* [What is required]
Please return every line below that contains the string "sets".

Saved entries
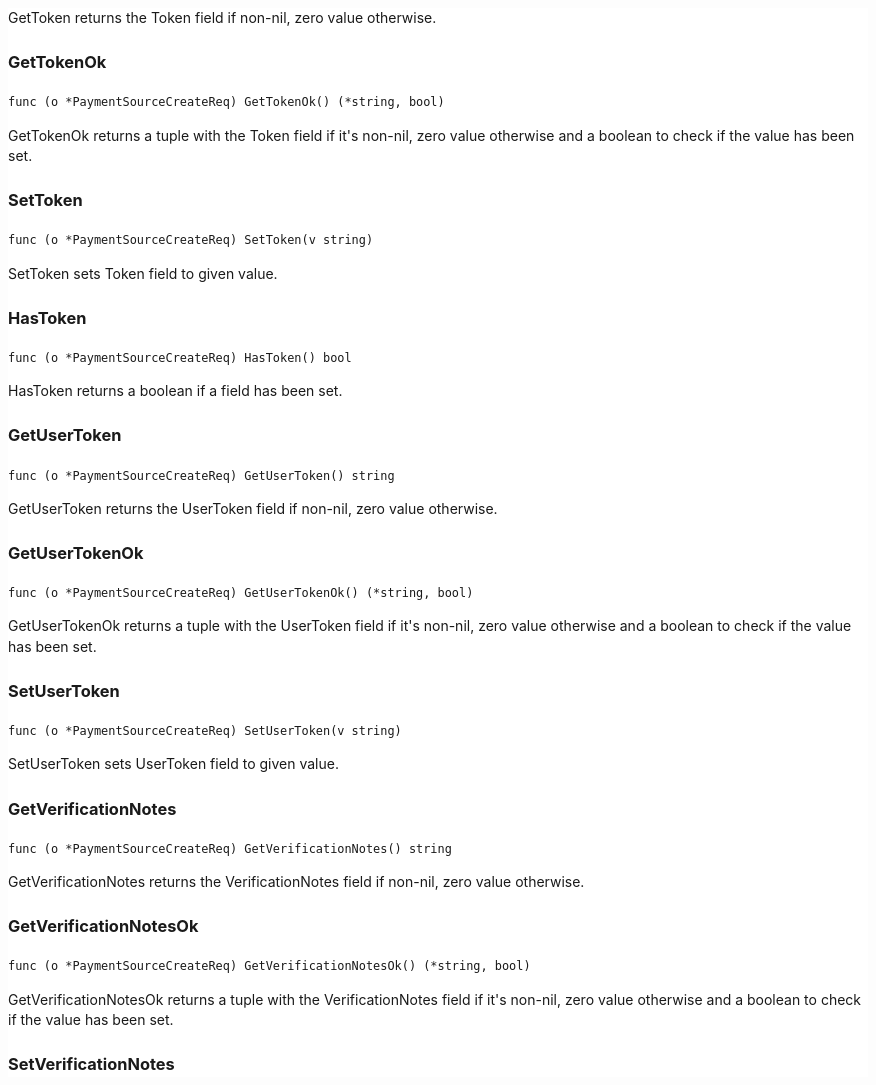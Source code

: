 GetToken returns the Token field if non-nil, zero value otherwise.

### GetTokenOk

`func (o *PaymentSourceCreateReq) GetTokenOk() (*string, bool)`

GetTokenOk returns a tuple with the Token field if it's non-nil, zero value otherwise
and a boolean to check if the value has been set.

### SetToken

`func (o *PaymentSourceCreateReq) SetToken(v string)`

SetToken sets Token field to given value.

### HasToken

`func (o *PaymentSourceCreateReq) HasToken() bool`

HasToken returns a boolean if a field has been set.

### GetUserToken

`func (o *PaymentSourceCreateReq) GetUserToken() string`

GetUserToken returns the UserToken field if non-nil, zero value otherwise.

### GetUserTokenOk

`func (o *PaymentSourceCreateReq) GetUserTokenOk() (*string, bool)`

GetUserTokenOk returns a tuple with the UserToken field if it's non-nil, zero value otherwise
and a boolean to check if the value has been set.

### SetUserToken

`func (o *PaymentSourceCreateReq) SetUserToken(v string)`

SetUserToken sets UserToken field to given value.


### GetVerificationNotes

`func (o *PaymentSourceCreateReq) GetVerificationNotes() string`

GetVerificationNotes returns the VerificationNotes field if non-nil, zero value otherwise.

### GetVerificationNotesOk

`func (o *PaymentSourceCreateReq) GetVerificationNotesOk() (*string, bool)`

GetVerificationNotesOk returns a tuple with the VerificationNotes field if it's non-nil, zero value otherwise
and a boolean to check if the value has been set.

### SetVerificationNotes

* [Result for this task]
SetToken sets Token field to given value.
SetUserToken sets UserToken field to given value.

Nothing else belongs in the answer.